Our case suggests that a synchronous VATS–ELVR strategy can effectively eliminate collateral ventilation in carefully selected patients with severe homogeneous emphysema and markedly incomplete fissures who are not considered candidates for standard endoscopic or surgical treatments after thorough multidisciplinary evaluation. When performed in high-volume centers with surgical expertise in thoracoscopic fissure closure, this approach might enable successful lung volume reduction with endobronchial valves even in the setting of less than 20% fissure completeness, leading to meaningful improvements in pulmonary function, exercise capacity, and quality of life.

Declaration of AI-Assisted Technology

Artificial intelligence technology (ChatGPT, GPT-5, OpenAI, 2025) was used solely to assist with improving the medical English and overall readability of the manuscript, as none of the authors are native English speakers. All content edited with AI was carefully reviewed and revised by the authors to ensure accuracy, clarity, and fidelity to the original meaning.

Abbreviations

CT, computed tomography; CV, collateral ventilation; ELVR, endoscopic lung volume reduction; EBV, endobronchial valve; LVRS, lung volume reduction surgery; POD, postoperative day; VATS, video-assisted thoracoscopic surgery.

Consent for Publication

The patient’s family provided consent for publication of this manuscript.

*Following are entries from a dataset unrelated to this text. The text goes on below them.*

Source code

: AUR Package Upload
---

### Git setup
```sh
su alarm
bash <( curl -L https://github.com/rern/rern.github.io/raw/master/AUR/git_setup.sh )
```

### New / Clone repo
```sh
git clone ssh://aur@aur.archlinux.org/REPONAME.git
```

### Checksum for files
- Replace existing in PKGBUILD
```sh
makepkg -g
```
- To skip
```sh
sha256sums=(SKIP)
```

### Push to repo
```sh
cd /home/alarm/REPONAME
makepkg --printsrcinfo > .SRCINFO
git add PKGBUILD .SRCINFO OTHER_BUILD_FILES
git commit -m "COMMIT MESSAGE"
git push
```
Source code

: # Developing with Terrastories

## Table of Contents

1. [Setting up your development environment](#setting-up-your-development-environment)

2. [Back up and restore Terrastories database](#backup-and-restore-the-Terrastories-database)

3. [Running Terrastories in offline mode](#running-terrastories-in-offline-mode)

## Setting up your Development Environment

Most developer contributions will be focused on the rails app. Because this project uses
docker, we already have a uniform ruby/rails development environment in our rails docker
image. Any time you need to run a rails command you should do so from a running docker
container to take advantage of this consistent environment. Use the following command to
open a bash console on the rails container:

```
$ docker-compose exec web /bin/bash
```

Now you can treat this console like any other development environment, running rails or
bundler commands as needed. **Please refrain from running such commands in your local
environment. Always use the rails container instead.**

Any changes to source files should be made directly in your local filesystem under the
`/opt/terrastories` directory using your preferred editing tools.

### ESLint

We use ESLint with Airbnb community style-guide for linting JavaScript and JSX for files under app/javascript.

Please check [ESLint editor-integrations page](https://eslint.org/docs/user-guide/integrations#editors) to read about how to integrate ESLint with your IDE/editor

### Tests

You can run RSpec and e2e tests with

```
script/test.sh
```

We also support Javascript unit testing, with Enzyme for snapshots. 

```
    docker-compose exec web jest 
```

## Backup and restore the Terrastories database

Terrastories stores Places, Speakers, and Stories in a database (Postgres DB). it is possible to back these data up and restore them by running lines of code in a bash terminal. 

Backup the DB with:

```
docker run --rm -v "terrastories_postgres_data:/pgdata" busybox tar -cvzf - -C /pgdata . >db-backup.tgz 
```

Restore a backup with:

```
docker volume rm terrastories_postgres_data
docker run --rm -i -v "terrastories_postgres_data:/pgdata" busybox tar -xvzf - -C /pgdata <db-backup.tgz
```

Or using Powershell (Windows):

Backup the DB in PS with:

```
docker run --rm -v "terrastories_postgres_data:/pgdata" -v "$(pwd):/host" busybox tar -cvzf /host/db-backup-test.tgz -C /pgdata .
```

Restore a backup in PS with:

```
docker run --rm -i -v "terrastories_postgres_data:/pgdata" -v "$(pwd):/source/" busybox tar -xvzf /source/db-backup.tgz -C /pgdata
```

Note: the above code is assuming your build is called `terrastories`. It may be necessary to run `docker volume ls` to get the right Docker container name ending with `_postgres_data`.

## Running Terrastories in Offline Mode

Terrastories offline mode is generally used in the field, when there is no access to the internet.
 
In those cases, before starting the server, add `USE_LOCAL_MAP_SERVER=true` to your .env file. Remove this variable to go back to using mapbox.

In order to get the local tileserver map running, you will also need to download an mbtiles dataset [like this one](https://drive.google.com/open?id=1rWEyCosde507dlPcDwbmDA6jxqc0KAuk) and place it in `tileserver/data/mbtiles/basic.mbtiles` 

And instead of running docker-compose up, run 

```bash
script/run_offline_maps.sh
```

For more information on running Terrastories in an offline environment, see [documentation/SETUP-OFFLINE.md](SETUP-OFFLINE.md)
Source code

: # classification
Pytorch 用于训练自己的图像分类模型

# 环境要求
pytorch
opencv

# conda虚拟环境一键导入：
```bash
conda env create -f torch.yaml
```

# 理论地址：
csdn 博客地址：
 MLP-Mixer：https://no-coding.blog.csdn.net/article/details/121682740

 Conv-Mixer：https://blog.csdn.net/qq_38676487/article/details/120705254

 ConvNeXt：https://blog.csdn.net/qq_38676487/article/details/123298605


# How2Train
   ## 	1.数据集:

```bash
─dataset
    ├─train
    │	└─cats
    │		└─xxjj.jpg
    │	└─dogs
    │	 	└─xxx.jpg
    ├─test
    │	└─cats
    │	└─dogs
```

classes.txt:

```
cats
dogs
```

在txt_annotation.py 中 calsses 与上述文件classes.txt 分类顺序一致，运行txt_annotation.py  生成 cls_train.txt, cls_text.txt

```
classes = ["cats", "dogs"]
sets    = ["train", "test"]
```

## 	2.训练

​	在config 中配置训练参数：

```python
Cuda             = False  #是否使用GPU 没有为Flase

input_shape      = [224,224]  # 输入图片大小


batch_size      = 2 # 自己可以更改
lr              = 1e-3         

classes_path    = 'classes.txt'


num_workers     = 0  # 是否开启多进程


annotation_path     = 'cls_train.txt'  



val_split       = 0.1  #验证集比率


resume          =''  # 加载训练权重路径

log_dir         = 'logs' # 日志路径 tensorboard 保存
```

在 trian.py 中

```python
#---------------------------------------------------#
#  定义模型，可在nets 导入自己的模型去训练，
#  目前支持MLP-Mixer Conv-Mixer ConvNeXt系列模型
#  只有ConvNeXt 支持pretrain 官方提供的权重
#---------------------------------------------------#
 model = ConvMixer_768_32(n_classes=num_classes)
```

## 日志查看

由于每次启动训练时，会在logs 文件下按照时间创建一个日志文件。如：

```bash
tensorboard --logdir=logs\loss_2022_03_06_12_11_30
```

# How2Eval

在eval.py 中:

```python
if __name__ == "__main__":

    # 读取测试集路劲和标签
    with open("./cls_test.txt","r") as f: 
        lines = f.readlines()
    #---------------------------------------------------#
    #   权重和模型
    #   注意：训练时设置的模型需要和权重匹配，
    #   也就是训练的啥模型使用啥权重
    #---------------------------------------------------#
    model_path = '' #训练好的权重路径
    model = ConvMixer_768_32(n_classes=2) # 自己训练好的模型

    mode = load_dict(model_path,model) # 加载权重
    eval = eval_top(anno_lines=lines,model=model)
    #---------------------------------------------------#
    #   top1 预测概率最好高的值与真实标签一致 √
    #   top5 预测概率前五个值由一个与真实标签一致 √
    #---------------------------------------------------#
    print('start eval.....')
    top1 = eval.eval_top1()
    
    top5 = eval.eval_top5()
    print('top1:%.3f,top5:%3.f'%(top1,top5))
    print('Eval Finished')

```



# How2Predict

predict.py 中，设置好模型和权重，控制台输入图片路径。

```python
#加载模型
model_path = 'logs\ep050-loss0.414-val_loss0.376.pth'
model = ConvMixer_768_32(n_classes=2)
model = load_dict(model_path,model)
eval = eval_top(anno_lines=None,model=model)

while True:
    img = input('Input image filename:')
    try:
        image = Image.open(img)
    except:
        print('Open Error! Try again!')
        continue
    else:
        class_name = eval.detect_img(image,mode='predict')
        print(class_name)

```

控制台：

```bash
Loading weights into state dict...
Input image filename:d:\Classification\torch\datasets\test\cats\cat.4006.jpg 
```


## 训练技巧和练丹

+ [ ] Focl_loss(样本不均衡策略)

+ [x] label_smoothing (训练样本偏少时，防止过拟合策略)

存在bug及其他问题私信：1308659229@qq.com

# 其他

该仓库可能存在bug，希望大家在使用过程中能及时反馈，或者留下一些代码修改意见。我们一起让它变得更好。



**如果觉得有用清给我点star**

Institutional approval was not required to publish this case.

Author Contributions

All authors made a significant contribution to the work reported, whether that is in the conception, study design, execution, acquisition of data, analysis and interpretation, or in all these areas; took part in drafting, revising or critically reviewing the article; gave final approval of the version to be published; have agreed on the journal to which the article has been submitted; and agree to be accountable for all aspects of the work.

Funding

There is no funding to report.

Disclosure

Olivier Taton and Maarten Vander Kuylen received consultancy fees from PulmonX. The other authors have no conflict of interest to declare for this work.